- WHAT IS NEEDED:
Only the lines that include "both" should be copied from the data below.
==*==
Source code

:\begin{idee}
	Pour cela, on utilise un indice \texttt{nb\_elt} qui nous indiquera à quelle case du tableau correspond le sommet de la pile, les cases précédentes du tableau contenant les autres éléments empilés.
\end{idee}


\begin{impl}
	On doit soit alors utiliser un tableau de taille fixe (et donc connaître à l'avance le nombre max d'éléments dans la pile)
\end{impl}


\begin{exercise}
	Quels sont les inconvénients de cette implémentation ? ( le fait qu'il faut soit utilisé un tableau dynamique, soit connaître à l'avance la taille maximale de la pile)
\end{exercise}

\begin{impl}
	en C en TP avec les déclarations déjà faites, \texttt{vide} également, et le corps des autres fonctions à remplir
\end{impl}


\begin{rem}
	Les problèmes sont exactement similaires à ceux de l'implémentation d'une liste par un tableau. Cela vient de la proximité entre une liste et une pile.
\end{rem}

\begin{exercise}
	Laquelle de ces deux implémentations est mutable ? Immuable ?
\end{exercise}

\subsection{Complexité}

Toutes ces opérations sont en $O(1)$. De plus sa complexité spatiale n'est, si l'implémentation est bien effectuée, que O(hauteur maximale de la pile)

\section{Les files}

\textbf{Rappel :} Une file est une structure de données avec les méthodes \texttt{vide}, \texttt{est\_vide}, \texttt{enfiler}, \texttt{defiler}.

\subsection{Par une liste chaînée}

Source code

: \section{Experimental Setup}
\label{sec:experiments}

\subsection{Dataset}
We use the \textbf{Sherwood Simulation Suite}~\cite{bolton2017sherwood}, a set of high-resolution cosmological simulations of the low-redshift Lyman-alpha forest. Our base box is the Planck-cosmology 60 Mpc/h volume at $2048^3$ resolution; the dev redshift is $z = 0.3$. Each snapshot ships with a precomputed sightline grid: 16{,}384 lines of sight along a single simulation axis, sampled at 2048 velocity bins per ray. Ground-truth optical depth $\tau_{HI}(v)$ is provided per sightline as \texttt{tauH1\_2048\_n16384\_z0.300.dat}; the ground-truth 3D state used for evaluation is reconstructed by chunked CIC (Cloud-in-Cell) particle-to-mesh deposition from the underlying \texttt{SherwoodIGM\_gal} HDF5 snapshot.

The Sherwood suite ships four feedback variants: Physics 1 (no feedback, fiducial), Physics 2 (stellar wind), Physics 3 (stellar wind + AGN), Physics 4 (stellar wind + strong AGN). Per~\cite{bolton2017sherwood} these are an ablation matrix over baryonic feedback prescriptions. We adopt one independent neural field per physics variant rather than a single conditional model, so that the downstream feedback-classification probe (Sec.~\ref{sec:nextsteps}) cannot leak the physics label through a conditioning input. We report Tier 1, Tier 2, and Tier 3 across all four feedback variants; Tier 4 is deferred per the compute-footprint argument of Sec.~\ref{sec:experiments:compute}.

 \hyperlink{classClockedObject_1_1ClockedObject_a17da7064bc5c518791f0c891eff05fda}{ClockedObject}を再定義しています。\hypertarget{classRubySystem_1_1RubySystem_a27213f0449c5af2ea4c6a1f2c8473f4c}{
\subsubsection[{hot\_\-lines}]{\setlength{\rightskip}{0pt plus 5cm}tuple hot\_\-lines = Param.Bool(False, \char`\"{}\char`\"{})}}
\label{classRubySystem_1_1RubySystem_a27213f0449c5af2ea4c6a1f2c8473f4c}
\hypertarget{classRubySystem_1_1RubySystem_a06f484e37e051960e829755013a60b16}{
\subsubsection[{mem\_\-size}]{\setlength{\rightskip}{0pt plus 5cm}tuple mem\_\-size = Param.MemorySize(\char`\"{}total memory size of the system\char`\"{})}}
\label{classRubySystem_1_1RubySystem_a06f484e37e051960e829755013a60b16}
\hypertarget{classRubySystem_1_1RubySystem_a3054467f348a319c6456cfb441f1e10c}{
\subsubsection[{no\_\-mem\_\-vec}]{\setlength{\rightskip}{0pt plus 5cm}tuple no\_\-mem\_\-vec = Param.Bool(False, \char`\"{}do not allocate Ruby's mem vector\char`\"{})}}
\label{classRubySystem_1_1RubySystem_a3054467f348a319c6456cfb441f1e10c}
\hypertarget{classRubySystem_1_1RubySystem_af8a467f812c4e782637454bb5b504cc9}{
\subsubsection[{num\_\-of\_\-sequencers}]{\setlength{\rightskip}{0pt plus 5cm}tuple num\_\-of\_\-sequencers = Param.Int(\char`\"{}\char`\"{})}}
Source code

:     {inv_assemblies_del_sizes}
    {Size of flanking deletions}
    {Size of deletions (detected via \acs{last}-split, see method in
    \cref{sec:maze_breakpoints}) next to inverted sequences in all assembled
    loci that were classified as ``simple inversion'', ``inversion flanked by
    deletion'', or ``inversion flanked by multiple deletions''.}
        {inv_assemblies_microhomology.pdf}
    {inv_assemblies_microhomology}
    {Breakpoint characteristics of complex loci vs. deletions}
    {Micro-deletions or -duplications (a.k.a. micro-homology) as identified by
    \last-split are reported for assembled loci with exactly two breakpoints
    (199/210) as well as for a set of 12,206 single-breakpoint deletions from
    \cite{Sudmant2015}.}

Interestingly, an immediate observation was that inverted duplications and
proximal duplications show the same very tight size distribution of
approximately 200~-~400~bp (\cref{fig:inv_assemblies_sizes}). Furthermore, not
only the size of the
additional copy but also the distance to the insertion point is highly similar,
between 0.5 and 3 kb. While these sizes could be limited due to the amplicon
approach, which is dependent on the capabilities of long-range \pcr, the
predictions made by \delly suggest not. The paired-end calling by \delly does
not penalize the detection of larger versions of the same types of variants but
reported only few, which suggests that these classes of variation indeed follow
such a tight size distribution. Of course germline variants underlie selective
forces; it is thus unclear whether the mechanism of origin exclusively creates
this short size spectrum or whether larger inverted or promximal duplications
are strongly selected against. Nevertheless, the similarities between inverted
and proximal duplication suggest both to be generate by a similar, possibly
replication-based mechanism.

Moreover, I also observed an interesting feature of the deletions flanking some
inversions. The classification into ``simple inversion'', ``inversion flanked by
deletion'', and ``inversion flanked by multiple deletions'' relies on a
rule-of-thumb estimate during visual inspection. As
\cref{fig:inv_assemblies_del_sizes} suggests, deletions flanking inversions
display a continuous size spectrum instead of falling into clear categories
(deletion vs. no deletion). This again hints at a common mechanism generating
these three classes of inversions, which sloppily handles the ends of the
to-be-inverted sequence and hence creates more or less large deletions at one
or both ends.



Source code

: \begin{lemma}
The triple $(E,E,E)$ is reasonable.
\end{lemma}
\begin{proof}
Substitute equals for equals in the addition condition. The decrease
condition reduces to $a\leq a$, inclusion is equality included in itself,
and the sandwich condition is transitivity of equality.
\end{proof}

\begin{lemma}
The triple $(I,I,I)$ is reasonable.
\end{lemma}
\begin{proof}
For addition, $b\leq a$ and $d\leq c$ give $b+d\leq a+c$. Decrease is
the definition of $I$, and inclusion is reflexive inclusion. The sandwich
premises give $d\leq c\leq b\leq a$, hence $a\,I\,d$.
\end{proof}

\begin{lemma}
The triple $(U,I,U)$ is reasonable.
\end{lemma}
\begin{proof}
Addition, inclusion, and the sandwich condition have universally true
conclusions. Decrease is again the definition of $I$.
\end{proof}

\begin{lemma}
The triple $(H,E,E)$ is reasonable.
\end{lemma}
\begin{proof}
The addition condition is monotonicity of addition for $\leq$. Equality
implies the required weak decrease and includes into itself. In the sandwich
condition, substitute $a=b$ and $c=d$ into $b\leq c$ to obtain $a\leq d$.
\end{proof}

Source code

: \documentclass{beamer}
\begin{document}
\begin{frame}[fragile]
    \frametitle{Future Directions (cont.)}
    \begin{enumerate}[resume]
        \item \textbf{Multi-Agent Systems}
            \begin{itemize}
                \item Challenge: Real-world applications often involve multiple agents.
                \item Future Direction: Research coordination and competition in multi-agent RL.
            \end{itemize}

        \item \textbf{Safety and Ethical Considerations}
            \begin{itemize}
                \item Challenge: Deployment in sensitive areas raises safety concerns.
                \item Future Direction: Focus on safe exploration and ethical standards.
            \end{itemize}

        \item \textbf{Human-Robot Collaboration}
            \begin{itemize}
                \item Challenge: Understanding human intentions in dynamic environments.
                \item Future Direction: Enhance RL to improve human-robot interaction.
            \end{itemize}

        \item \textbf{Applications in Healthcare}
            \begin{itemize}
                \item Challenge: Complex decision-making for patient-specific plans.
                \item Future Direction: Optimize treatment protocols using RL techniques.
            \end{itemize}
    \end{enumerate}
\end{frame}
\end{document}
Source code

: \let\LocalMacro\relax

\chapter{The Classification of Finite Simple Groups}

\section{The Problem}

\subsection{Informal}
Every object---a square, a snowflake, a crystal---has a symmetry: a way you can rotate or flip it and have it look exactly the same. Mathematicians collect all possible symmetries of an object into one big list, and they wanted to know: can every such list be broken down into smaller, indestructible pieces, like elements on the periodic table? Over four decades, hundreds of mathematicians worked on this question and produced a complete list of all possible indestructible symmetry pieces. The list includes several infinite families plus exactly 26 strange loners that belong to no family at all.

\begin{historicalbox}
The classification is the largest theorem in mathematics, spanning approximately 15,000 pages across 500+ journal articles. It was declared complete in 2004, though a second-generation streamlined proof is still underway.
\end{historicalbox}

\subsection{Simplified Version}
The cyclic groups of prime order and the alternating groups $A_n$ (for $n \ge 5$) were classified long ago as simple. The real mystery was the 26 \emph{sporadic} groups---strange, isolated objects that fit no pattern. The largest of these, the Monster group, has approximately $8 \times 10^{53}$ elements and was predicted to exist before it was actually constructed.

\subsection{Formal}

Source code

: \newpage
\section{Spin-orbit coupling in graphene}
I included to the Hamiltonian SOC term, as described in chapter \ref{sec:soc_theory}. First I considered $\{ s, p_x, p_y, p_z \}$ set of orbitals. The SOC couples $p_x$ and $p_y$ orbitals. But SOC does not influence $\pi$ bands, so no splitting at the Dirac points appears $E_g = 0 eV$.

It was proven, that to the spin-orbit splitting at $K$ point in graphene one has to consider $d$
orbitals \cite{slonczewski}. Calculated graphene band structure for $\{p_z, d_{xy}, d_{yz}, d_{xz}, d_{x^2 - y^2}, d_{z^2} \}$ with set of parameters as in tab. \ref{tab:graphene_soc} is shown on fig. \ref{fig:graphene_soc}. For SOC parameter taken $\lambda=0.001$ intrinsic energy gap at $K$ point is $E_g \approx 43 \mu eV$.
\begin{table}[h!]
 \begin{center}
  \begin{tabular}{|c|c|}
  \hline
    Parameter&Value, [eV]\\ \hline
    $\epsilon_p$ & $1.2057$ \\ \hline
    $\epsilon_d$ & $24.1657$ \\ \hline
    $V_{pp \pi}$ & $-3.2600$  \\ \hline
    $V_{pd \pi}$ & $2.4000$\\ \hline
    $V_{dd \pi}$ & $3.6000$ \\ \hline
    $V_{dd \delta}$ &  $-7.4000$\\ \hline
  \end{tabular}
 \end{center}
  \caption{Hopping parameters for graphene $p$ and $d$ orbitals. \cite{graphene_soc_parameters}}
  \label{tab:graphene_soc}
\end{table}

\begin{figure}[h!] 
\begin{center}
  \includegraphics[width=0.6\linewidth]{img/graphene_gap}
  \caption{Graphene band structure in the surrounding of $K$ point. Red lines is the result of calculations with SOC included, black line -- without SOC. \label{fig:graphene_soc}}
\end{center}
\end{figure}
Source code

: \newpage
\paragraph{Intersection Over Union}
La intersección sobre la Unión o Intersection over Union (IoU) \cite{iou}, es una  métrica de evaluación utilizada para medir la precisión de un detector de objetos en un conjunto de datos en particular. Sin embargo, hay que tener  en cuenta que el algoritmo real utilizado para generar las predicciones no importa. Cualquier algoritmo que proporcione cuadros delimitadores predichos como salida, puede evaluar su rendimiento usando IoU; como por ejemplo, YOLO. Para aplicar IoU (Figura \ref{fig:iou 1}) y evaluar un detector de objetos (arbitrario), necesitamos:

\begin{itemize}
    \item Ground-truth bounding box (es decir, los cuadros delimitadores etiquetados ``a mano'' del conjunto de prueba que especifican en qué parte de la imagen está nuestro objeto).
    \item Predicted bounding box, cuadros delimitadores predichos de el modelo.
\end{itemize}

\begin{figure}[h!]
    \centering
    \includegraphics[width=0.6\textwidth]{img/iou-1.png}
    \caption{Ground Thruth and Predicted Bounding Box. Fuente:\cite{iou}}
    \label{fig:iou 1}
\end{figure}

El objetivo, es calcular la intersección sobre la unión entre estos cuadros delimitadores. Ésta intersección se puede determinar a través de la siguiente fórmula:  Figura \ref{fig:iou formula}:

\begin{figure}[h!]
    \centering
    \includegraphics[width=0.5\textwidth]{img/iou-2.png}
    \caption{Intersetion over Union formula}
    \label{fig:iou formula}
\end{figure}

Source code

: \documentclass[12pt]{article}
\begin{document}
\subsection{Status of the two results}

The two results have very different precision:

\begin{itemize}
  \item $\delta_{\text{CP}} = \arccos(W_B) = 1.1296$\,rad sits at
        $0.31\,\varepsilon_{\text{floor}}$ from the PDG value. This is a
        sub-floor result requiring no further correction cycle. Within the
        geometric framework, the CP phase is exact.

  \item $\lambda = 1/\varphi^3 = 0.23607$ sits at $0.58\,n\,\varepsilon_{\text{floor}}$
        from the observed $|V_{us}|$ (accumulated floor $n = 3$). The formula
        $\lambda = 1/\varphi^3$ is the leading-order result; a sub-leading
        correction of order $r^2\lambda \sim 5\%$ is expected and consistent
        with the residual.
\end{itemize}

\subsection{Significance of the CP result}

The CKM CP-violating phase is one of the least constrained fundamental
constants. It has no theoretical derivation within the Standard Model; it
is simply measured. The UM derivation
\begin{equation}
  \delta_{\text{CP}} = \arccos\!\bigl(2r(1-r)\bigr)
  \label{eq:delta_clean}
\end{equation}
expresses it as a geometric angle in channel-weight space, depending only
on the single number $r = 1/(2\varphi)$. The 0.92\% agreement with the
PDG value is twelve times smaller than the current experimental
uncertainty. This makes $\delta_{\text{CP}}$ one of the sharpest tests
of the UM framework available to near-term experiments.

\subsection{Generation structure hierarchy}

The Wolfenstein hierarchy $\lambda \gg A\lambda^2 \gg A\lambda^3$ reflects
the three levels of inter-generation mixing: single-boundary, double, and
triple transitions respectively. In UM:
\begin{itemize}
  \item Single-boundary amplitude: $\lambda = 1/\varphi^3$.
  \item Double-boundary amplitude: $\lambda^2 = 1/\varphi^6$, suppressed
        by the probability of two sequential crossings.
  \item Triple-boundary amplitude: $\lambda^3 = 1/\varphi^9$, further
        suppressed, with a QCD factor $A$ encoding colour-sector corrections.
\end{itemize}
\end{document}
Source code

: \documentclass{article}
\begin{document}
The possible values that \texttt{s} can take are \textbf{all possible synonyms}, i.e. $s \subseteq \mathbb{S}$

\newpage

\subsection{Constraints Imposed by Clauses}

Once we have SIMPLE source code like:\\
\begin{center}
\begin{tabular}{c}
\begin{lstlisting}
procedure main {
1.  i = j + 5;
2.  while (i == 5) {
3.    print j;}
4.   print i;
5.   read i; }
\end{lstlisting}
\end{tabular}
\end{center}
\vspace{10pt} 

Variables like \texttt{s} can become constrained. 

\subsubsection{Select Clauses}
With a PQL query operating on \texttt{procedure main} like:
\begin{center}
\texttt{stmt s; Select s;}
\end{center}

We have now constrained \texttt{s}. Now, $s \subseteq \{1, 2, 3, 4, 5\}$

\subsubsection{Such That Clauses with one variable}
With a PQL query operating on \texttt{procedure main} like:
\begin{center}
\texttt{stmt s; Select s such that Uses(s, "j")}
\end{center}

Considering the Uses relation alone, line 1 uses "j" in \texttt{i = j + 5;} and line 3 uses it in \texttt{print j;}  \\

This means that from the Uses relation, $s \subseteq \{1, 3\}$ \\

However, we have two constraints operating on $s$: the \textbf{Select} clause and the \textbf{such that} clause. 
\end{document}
==*==
- RESPONSE AREA:
and proximal duplication suggest both to be generate by a similar, possibly
or both ends.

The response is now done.